Re: [PATCH v2] perf stat: Fix crash on arm64

[Leo Yan]

On Wed, Mar 25, 2026 at 03:27:05PM -0700, Ian Rogers wrote:

[...]

> > As Arnaldo mentioned in v1, I also found Segmentation fault when
> > testing this patch:
> >
> >  Program received signal SIGSEGV, Segmentation fault.
> >  metricgroup__copy_metric_events (evlist=0xaaaaab037750, cgrp=0x0, new_metric_events=0xaaaaab038210, old_metric_events=0xaaaaab038d20) at util/metricgroup.c:1662
> >  1662                    evsel = evlist__find_evsel(evlist, old_me->evsel->core.idx);
> >  (gdb) bt
> >  #0  metricgroup__copy_metric_events (evlist=0xaaaaab037750, cgrp=0x0, new_metric_events=0xaaaaab038210, old_metric_events=0xaaaaab038d20) at util/metricgroup.c:1662
> >  #1  0x0000aaaaaab05870 in add_default_events () at builtin-stat.c:2110
> >  #2  0x0000aaaaaab08300 in cmd_stat (argc=0, argv=0xfffffffffaa0) at builtin-stat.c:2838
> >  #3  0x0000aaaaaab40998 in run_builtin (p=0xaaaaaaf9d428 <commands+360>, argc=4, argv=0xfffffffffaa0) at perf.c:348
> >  #4  0x0000aaaaaab40c14 in handle_internal_command (argc=4, argv=0xfffffffffaa0) at perf.c:398
> >  #5  0x0000aaaaaab40ddc in run_argv (argcp=0xfffffffff8bc, argv=0xfffffffff8b0) at perf.c:442
> >  #6  0x0000aaaaaab41110 in main (argc=4, argv=0xfffffffffaa0) at perf.c:549
> >
> > Last week I tested v1 and confirmed the issue was gone with the change,
> > I will dig a bit in tomorrow and share back if any finding.
> >
> > Apologies for my lazy, as I should double check once Arnaldo
> > pointed out in v1.
> 
> 
> From the stack trace I don't see anything that should allow this.
> Either the list of metrics is broken, or the struct metric_event's
> evsel is NULL. But that should never happen as we wouldn't have a
> metric at that point. The sorting shouldn't affect that. If you can
> reproduce the issue, verbose logs may help.

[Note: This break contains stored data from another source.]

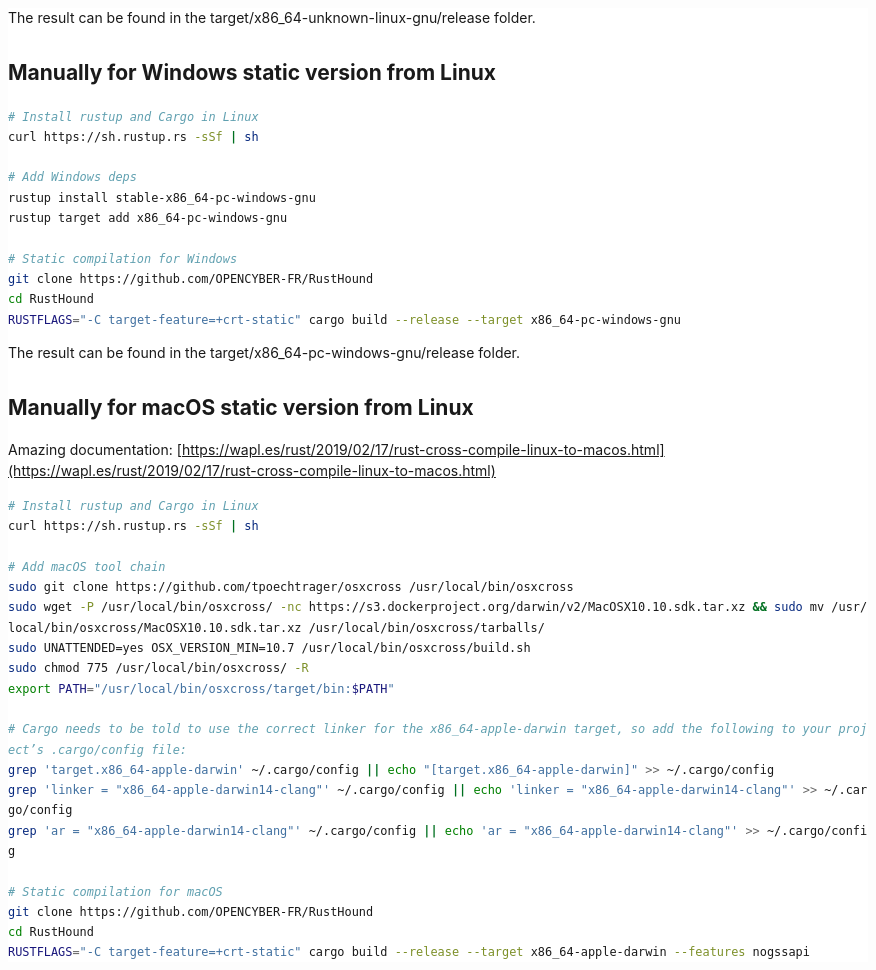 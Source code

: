 The result can be found in the target/x86_64-unknown-linux-gnu/release folder.


## Manually for Windows static version from Linux
```bash
# Install rustup and Cargo in Linux
curl https://sh.rustup.rs -sSf | sh

# Add Windows deps
rustup install stable-x86_64-pc-windows-gnu
rustup target add x86_64-pc-windows-gnu

# Static compilation for Windows
git clone https://github.com/OPENCYBER-FR/RustHound
cd RustHound
RUSTFLAGS="-C target-feature=+crt-static" cargo build --release --target x86_64-pc-windows-gnu
```

The result can be found in the target/x86_64-pc-windows-gnu/release folder.


## Manually for macOS static version from Linux

Amazing documentation: [https://wapl.es/rust/2019/02/17/rust-cross-compile-linux-to-macos.html](https://wapl.es/rust/2019/02/17/rust-cross-compile-linux-to-macos.html)

```bash
# Install rustup and Cargo in Linux
curl https://sh.rustup.rs -sSf | sh

# Add macOS tool chain
sudo git clone https://github.com/tpoechtrager/osxcross /usr/local/bin/osxcross
sudo wget -P /usr/local/bin/osxcross/ -nc https://s3.dockerproject.org/darwin/v2/MacOSX10.10.sdk.tar.xz && sudo mv /usr/local/bin/osxcross/MacOSX10.10.sdk.tar.xz /usr/local/bin/osxcross/tarballs/
sudo UNATTENDED=yes OSX_VERSION_MIN=10.7 /usr/local/bin/osxcross/build.sh
sudo chmod 775 /usr/local/bin/osxcross/ -R
export PATH="/usr/local/bin/osxcross/target/bin:$PATH"

# Cargo needs to be told to use the correct linker for the x86_64-apple-darwin target, so add the following to your project’s .cargo/config file:
grep 'target.x86_64-apple-darwin' ~/.cargo/config || echo "[target.x86_64-apple-darwin]" >> ~/.cargo/config
grep 'linker = "x86_64-apple-darwin14-clang"' ~/.cargo/config || echo 'linker = "x86_64-apple-darwin14-clang"' >> ~/.cargo/config
grep 'ar = "x86_64-apple-darwin14-clang"' ~/.cargo/config || echo 'ar = "x86_64-apple-darwin14-clang"' >> ~/.cargo/config

# Static compilation for macOS
git clone https://github.com/OPENCYBER-FR/RustHound
cd RustHound
RUSTFLAGS="-C target-feature=+crt-static" cargo build --release --target x86_64-apple-darwin --features nogssapi
```
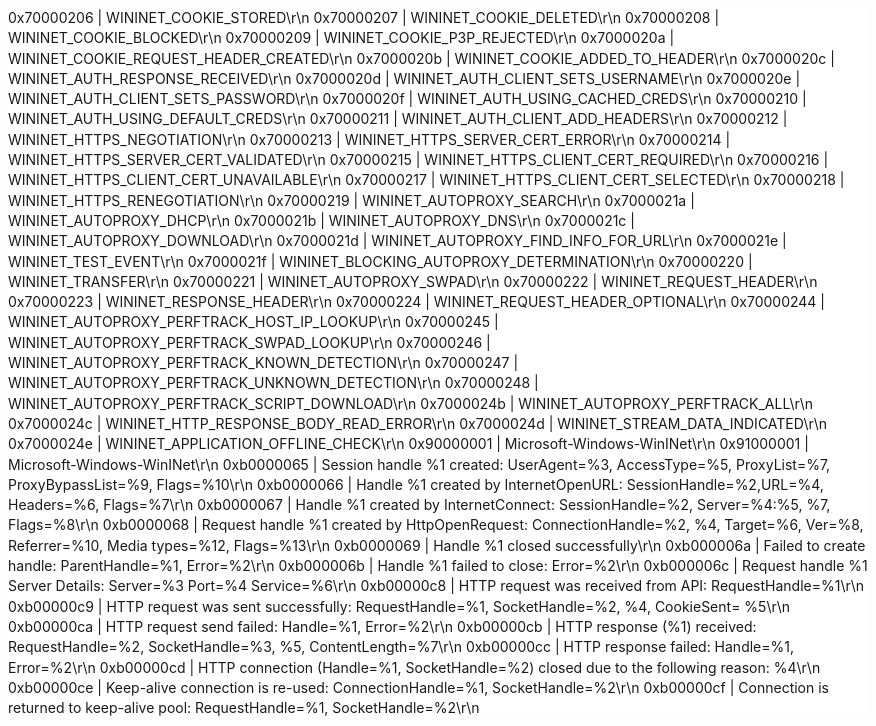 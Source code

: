 0x70000206 | WININET_COOKIE_STORED\r\n
0x70000207 | WININET_COOKIE_DELETED\r\n
0x70000208 | WININET_COOKIE_BLOCKED\r\n
0x70000209 | WININET_COOKIE_P3P_REJECTED\r\n
0x7000020a | WININET_COOKIE_REQUEST_HEADER_CREATED\r\n
0x7000020b | WININET_COOKIE_ADDED_TO_HEADER\r\n
0x7000020c | WININET_AUTH_RESPONSE_RECEIVED\r\n
0x7000020d | WININET_AUTH_CLIENT_SETS_USERNAME\r\n
0x7000020e | WININET_AUTH_CLIENT_SETS_PASSWORD\r\n
0x7000020f | WININET_AUTH_USING_CACHED_CREDS\r\n
0x70000210 | WININET_AUTH_USING_DEFAULT_CREDS\r\n
0x70000211 | WININET_AUTH_CLIENT_ADD_HEADERS\r\n
0x70000212 | WININET_HTTPS_NEGOTIATION\r\n
0x70000213 | WININET_HTTPS_SERVER_CERT_ERROR\r\n
0x70000214 | WININET_HTTPS_SERVER_CERT_VALIDATED\r\n
0x70000215 | WININET_HTTPS_CLIENT_CERT_REQUIRED\r\n
0x70000216 | WININET_HTTPS_CLIENT_CERT_UNAVAILABLE\r\n
0x70000217 | WININET_HTTPS_CLIENT_CERT_SELECTED\r\n
0x70000218 | WININET_HTTPS_RENEGOTIATION\r\n
0x70000219 | WININET_AUTOPROXY_SEARCH\r\n
0x7000021a | WININET_AUTOPROXY_DHCP\r\n
0x7000021b | WININET_AUTOPROXY_DNS\r\n
0x7000021c | WININET_AUTOPROXY_DOWNLOAD\r\n
0x7000021d | WININET_AUTOPROXY_FIND_INFO_FOR_URL\r\n
0x7000021e | WININET_TEST_EVENT\r\n
0x7000021f | WININET_BLOCKING_AUTOPROXY_DETERMINATION\r\n
0x70000220 | WININET_TRANSFER\r\n
0x70000221 | WININET_AUTOPROXY_SWPAD\r\n
0x70000222 | WININET_REQUEST_HEADER\r\n
0x70000223 | WININET_RESPONSE_HEADER\r\n
0x70000224 | WININET_REQUEST_HEADER_OPTIONAL\r\n
0x70000244 | WININET_AUTOPROXY_PERFTRACK_HOST_IP_LOOKUP\r\n
0x70000245 | WININET_AUTOPROXY_PERFTRACK_SWPAD_LOOKUP\r\n
0x70000246 | WININET_AUTOPROXY_PERFTRACK_KNOWN_DETECTION\r\n
0x70000247 | WININET_AUTOPROXY_PERFTRACK_UNKNOWN_DETECTION\r\n
0x70000248 | WININET_AUTOPROXY_PERFTRACK_SCRIPT_DOWNLOAD\r\n
0x7000024b | WININET_AUTOPROXY_PERFTRACK_ALL\r\n
0x7000024c | WININET_HTTP_RESPONSE_BODY_READ_ERROR\r\n
0x7000024d | WININET_STREAM_DATA_INDICATED\r\n
0x7000024e | WININET_APPLICATION_OFFLINE_CHECK\r\n
0x90000001 | Microsoft-Windows-WinINet\r\n
0x91000001 | Microsoft-Windows-WinINet\r\n
0xb0000065 | Session handle %1 created: UserAgent=%3, AccessType=%5, ProxyList=%7, ProxyBypassList=%9, Flags=%10\r\n
0xb0000066 | Handle %1 created by InternetOpenURL: SessionHandle=%2,URL=%4, Headers=%6, Flags=%7\r\n
0xb0000067 | Handle %1 created by InternetConnect: SessionHandle=%2, Server=%4:%5, %7, Flags=%8\r\n
0xb0000068 | Request handle %1 created by HttpOpenRequest: ConnectionHandle=%2, %4, Target=%6, Ver=%8, Referrer=%10, Media types=%12, Flags=%13\r\n
0xb0000069 | Handle %1 closed successfully\r\n
0xb000006a | Failed to create handle: ParentHandle=%1, Error=%2\r\n
0xb000006b | Handle %1 failed to close: Error=%2\r\n
0xb000006c | Request handle %1 Server Details: Server=%3 Port=%4 Service=%6\r\n
0xb00000c8 | HTTP request was received from API: RequestHandle=%1\r\n
0xb00000c9 | HTTP request was sent successfully: RequestHandle=%1, SocketHandle=%2, %4, CookieSent= %5\r\n
0xb00000ca | HTTP request send failed: Handle=%1, Error=%2\r\n
0xb00000cb | HTTP response (%1) received: RequestHandle=%2, SocketHandle=%3, %5, ContentLength=%7\r\n
0xb00000cc | HTTP response failed: Handle=%1, Error=%2\r\n
0xb00000cd | HTTP connection (Handle=%1, SocketHandle=%2) closed due to the following reason: %4\r\n
0xb00000ce | Keep-alive connection is re-used: ConnectionHandle=%1, SocketHandle=%2\r\n
0xb00000cf | Connection is returned to keep-alive pool: RequestHandle=%1, SocketHandle=%2\r\n
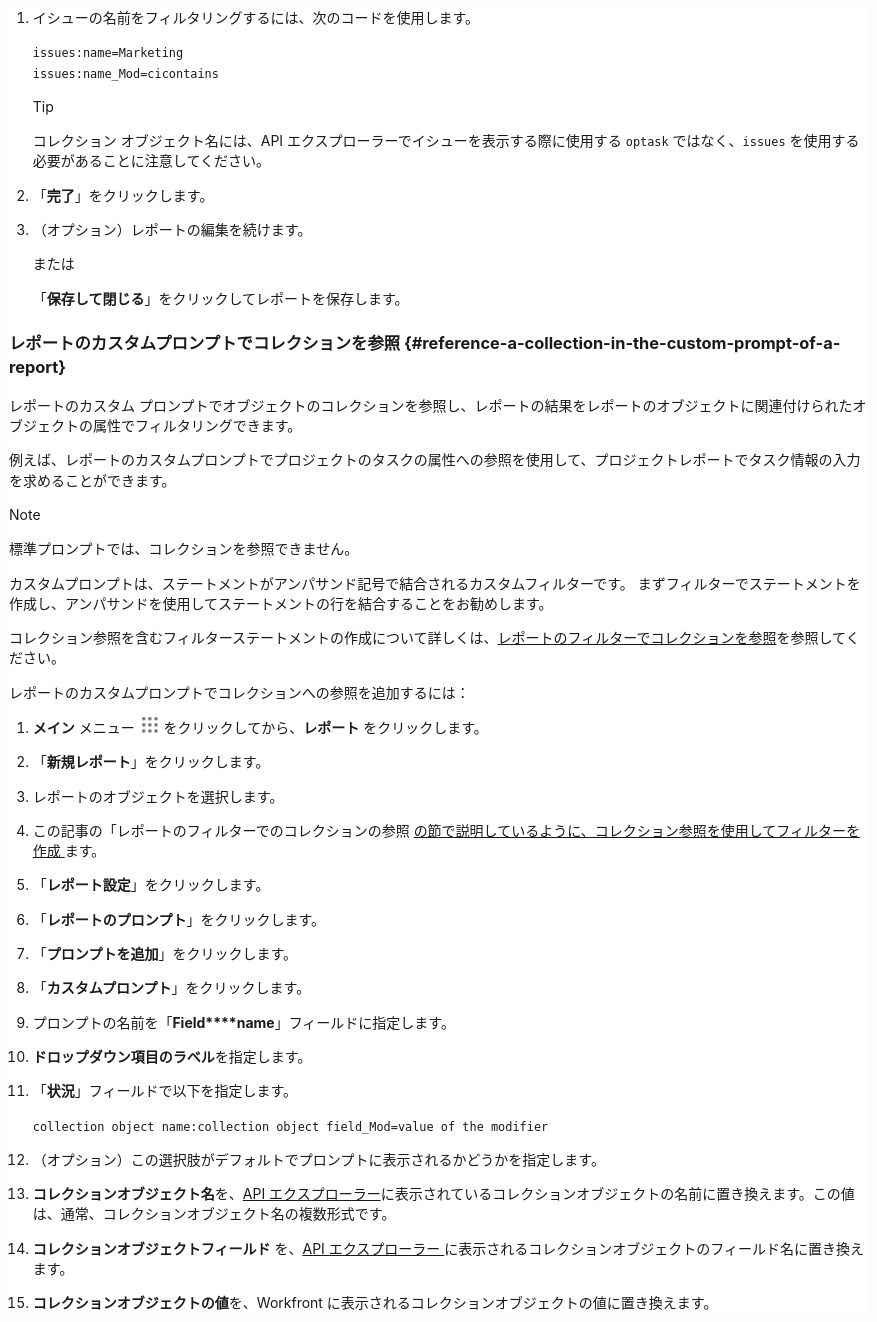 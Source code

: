 1. イシューの名前をフィルタリングするには、次のコードを使用します。

   ```
   issues:name=Marketing
   issues:name_Mod=cicontains
   ```

   >[!TIP]
   >
   >コレクション オブジェクト名には、API エクスプローラーでイシューを表示する際に使用する `optask` ではなく、`issues` を使用する必要があることに注意してください。

1. 「**完了**」をクリックします。
1. （オプション）レポートの編集を続けます。

   または

   「**保存して閉じる**」をクリックしてレポートを保存します。

### レポートのカスタムプロンプトでコレクションを参照 {#reference-a-collection-in-the-custom-prompt-of-a-report}

レポートのカスタム プロンプトでオブジェクトのコレクションを参照し、レポートの結果をレポートのオブジェクトに関連付けられたオブジェクトの属性でフィルタリングできます。

例えば、レポートのカスタムプロンプトでプロジェクトのタスクの属性への参照を使用して、プロジェクトレポートでタスク情報の入力を求めることができます。

>[!NOTE]
>
>標準プロンプトでは、コレクションを参照できません。

カスタムプロンプトは、ステートメントがアンパサンド記号で結合されるカスタムフィルターです。 まずフィルターでステートメントを作成し、アンパサンドを使用してステートメントの行を結合することをお勧めします。

コレクション参照を含むフィルターステートメントの作成について詳しくは、[レポートのフィルターでコレクションを参照](#reference-a-collection-in-the-filter-of-a-report)を参照してください。

レポートのカスタムプロンプトでコレクションへの参照を追加するには：

1. **メイン** メニュー ![ メインメニューアイコン ](assets/main-menu-icon.png) をクリックしてから、**レポート** をクリックします。
1. 「**新規レポート**」をクリックします。
1. レポートのオブジェクトを選択します。
1. この記事の「レポートのフィルターでのコレクションの参照 [ の節で説明しているように、コレクション参照を使用してフィルターを作成 ](#reference-a-collection-in-the-filter-of-a-report) ます。
1. 「**レポート設定**」をクリックします。
1. 「**レポートのプロンプト**」をクリックします。
1. 「**プロンプトを追加**」をクリックします。
1. 「**カスタムプロンプト**」をクリックします。
1. プロンプトの名前を「**Field****name**」フィールドに指定します。

1. **ドロップダウン項目のラベル**&#x200B;を指定します。
1. 「**状況**」フィールドで以下を指定します。

   ```
   collection object name:collection object field_Mod=value of the modifier
   ```

1. （オプション）この選択肢がデフォルトでプロンプトに表示されるかどうかを指定します。
1. **コレクションオブジェクト名**&#x200B;を、[API エクスプローラー](../../../wf-api/general/api-explorer.md)に表示されているコレクションオブジェクトの名前に置き換えます。この値は、通常、コレクションオブジェクト名の複数形式です。
1. **コレクションオブジェクトフィールド** を、[API エクスプローラー ](../../../wf-api/general/api-explorer.md) に表示されるコレクションオブジェクトのフィールド名に置き換えます。
1. **コレクションオブジェクトの値**&#x200B;を、Workfront に表示されるコレクションオブジェクトの値に置き換えます。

I believe I encountered a different issue, which is irrelevant to this
patch.  So Breno's patch is fine for me.

On one of my board, I can see the log:

  Events in 'frontend_bound' fully contained within 'retiring'
  Events in 'bad_speculation' fully contained within 'retiring'
  Events in 'backend_bound' fully contained within 'retiring'

Then, in parse_groups(), it selects fully contained list:

  list_for_each_entry(n, &metric_list, nd) {
      ...
      if (expr__subset_of_ids(n->pctx, m->pctx)) {
          metric_evlist = n->evlist;
          break;
      }
  }

  // As metric_evlist has been set, so below does not run
  if (!metric_evlist) {
        ret = parse_ids(metric_no_merge, fake_pmu, m->pctx, m->modifier,
                        m->group_events, tool_events, &m->evlist);
        if (ret)
                goto out;

        metric_evlist = m->evlist;
  }

The problem is it skips to call parse_ids() and m->pctx is not
initialized.  This leads to pick_display_evsel() returns NULL and
pass NULL pointer to metricgroup__lookup().   In the end, the NULL
pointer is consumed in metricgroup__copy_metric_events().

How about below change ?  I tested it which can dismiss the issue.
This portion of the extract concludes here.